Nonequilibrium effects on one-norm geometric correlations and the emergence of a pointer-state basis in the weak- and strong-coupling regimes

Abstract

Correlations in the open quantum systems manifest a rich phenomenology under the influence of various physical sources of noise. We theoretically study the dynamics of quantum correlations and their classical counterparts in a two-qubit system, measured by one-norm geometric quantifiers. We consider both qubits are initially prepared in the arbitrary $X$-type states and locally subjected to nonequilibrium dephasing environments with non-Markovian and nonstationary statistical features.
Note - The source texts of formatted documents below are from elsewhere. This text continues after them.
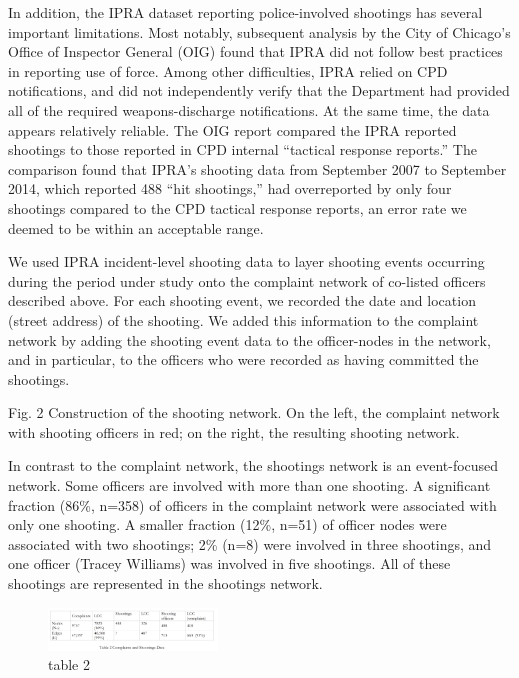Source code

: In addition, the IPRA dataset reporting police-involved shootings has several
important limitations. Most notably, subsequent analysis by the City of
Chicago’s Office of Inspector General (OIG) found that IPRA did not follow best
practices in reporting use of force. Among other difficulties, IPRA relied on
CPD notifications, and did not independently verify that the Department had
provided all of the required weapons-discharge notifications.  At the same
time, the data appears relatively reliable. The OIG report compared the IPRA
reported shootings to those reported in CPD internal “tactical response
reports.” The comparison found that IPRA’s shooting data from September 2007 to
September 2014, which reported 488 “hit shootings,” had overreported by only
four shootings compared to the CPD tactical response reports, an error rate we
deemed to be within an acceptable range. 

We used IPRA incident-level shooting data to layer shooting events occurring
during the period under study onto the complaint network of co-listed officers
described above. For each shooting event, we recorded the date and location
(street address) of the shooting. We added this information to the complaint
network by adding the shooting event data to the officer-nodes in the network,
and in particular, to the officers who were recorded as having committed the
shootings. 

Fig. 2  Construction of the shooting network. On the left, the complaint network with shooting officers in red; on the right, the resulting shooting network.

In contrast to the complaint network, the shootings network is an event-focused
network. Some officers are involved with more than one shooting. A significant
fraction (86\%, n=358) of officers in the complaint network were associated
with only one shooting. A smaller fraction (12\%, n=51) of officer nodes were
associated with two shootings; 2\% (n=8) were involved in three shootings, and
one officer (Tracey Williams) was involved in five shootings. All of these
shootings are represented in the shootings network. 


\begin{figure}
\includegraphics[width=0.4\textwidth]{figs/complaints_shootings_table.png}
\caption{table 2}
\end{figure}



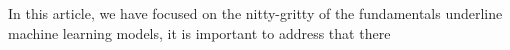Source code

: In this article, we have focused on the nitty-gritty of the fundamentals underline machine learning models, it is important to address that there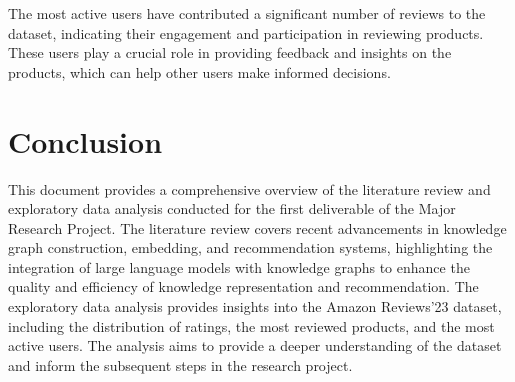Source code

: \documentclass[11pt,a4paper,openany,oneside,titlepage]{article}
\begin{document}


The most active users have contributed a significant number of reviews to the dataset, indicating their engagement and participation in reviewing products. These users play a crucial role in providing feedback and insights on the products, which can help other users make informed decisions.

\section{Conclusion}

This document provides a comprehensive overview of the literature review and exploratory data analysis conducted for the first deliverable of the Major Research Project. The literature review covers recent advancements in knowledge graph construction, embedding, and recommendation systems, highlighting the integration of large language models with knowledge graphs to enhance the quality and efficiency of knowledge representation and recommendation. The exploratory data analysis provides insights into the Amazon Reviews'23 dataset, including the distribution of ratings, the most reviewed products, and the most active users. The analysis aims to provide a deeper understanding of the dataset and inform the subsequent steps in the research project.
\end{document}
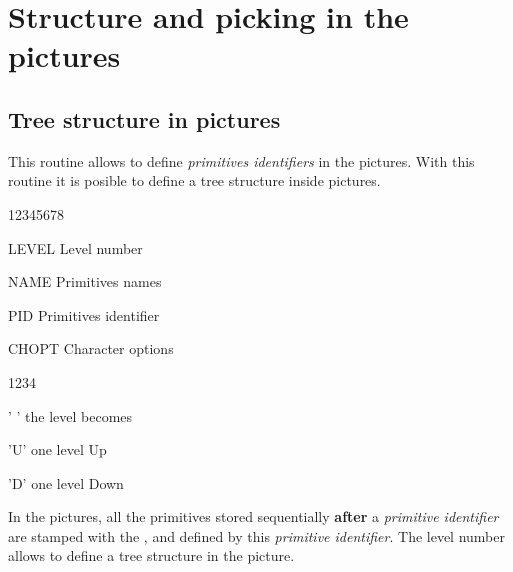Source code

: \chapter{Structure and picking in the \HIGZ{} pictures}
\section{Tree structure in \HIGZ{} pictures}
\Action
This routine allows to define {\it primitives identifiers} in the 
\HIGZ{} pictures. With this routine it is posible to define a tree 
structure inside \HIGZ{} pictures.
\Pdesc
\begin{DLtt}{12345678}
   \item[LEVEL] Level number
   \item[NAME] Primitives names
   \item[PID] Primitives identifier
   \item[CHOPT] Character options
   \begin{DLtt}{1234}
      \item[' '] the level becomes 
      \item['U'] one level Up
      \item['D'] one level Down
   \end{DLtt}
\end{DLtt}
\par
In the \HIGZ{} pictures, all the primitives stored sequentially {\bf after} a
{\it primitive identifier\/} are stamped with the , 
 and 
defined by this {\it primitive identifier\/}. The level number allows 
to define a tree structure in the \HIGZ{} picture.

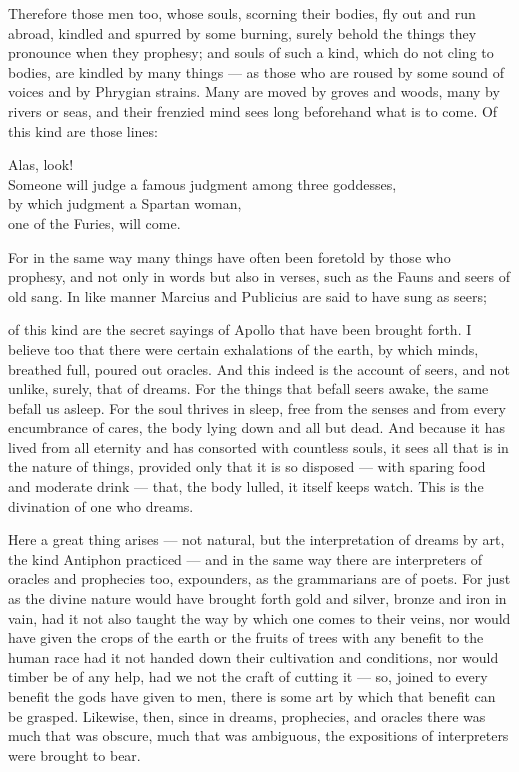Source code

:  Therefore those men too, whose souls, scorning their bodies, fly out and run abroad, kindled and spurred by some burning, surely behold the things they pronounce when they prophesy; and souls of such a kind, which do not cling to bodies, are kindled by many things — as those who are roused by some sound of voices and by Phrygian strains. Many are moved by groves and woods, many by rivers or seas, and their frenzied mind sees long beforehand what is to come. Of this kind are those lines:

Alas, look! \\
Someone will judge a famous judgment among three goddesses, \\
by which judgment a Spartan woman, \\
one of the Furies, will come.

For in the same way many things have often been foretold by those who prophesy, and not only in words but also in verses, such as the Fauns and seers of old sang. In like manner Marcius and Publicius are said to have sung as seers;

 of this kind are the secret sayings of Apollo that have been brought forth. I believe too that there were certain exhalations of the earth, by which minds, breathed full, poured out oracles. And this indeed is the account of seers, and not unlike, surely, that of dreams. For the things that befall seers awake, the same befall us asleep. For the soul thrives in sleep, free from the senses and from every encumbrance of cares, the body lying down and all but dead. And because it has lived from all eternity and has consorted with countless souls, it sees all that is in the nature of things, provided only that it is so disposed — with sparing food and moderate drink — that, the body lulled, it itself keeps watch. This is the divination of one who dreams.

 Here a great thing arises — not natural, but the interpretation of dreams by art, the kind Antiphon practiced — and in the same way there are interpreters of oracles and prophecies too, expounders, as the grammarians are of poets. For just as the divine nature would have brought forth gold and silver, bronze and iron in vain, had it not also taught the way by which one comes to their veins, nor would have given the crops of the earth or the fruits of trees with any benefit to the human race had it not handed down their cultivation and conditions, nor would timber be of any help, had we not the craft of cutting it — so, joined to every benefit the gods have given to men, there is some art by which that benefit can be grasped. Likewise, then, since in dreams, prophecies, and oracles there was much that was obscure, much that was ambiguous, the expositions of interpreters were brought to bear.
We then explore the effects of nonequilibrium on the abrupt changes in the evolution of geometric correlations in the weak- and strong-coupling regimes. Particularly, in the weak-coupling regime, we show that the environmental nonequilibrium feature can efficiently control the appearance of double-sudden transitions and the decay rate in geometric quantum correlation dynamics. However, in the strong-coupling case, we show that the nonequilibrium nature can prolong the interval for the frozen quantum correlation and suppresses the number of multiple sudden changes in its decay rate. Moreover, the abrupt change from decay to a constant regime in classical correlation evolution reveals the emergence of the pointer-state basis. We show that the pointer-state basis appearance can be retarded in the weak-coupling case when the environment deviates from equilibrium. However, in a strong-coupling regime, we observe the metastable pointer-states basis characterized by multiple, successive sudden transitions in classical correlation dynamics. Remarkably, we unveil that the nonequilibrium feature may suppress the apparition of the metastable pointer-states basis.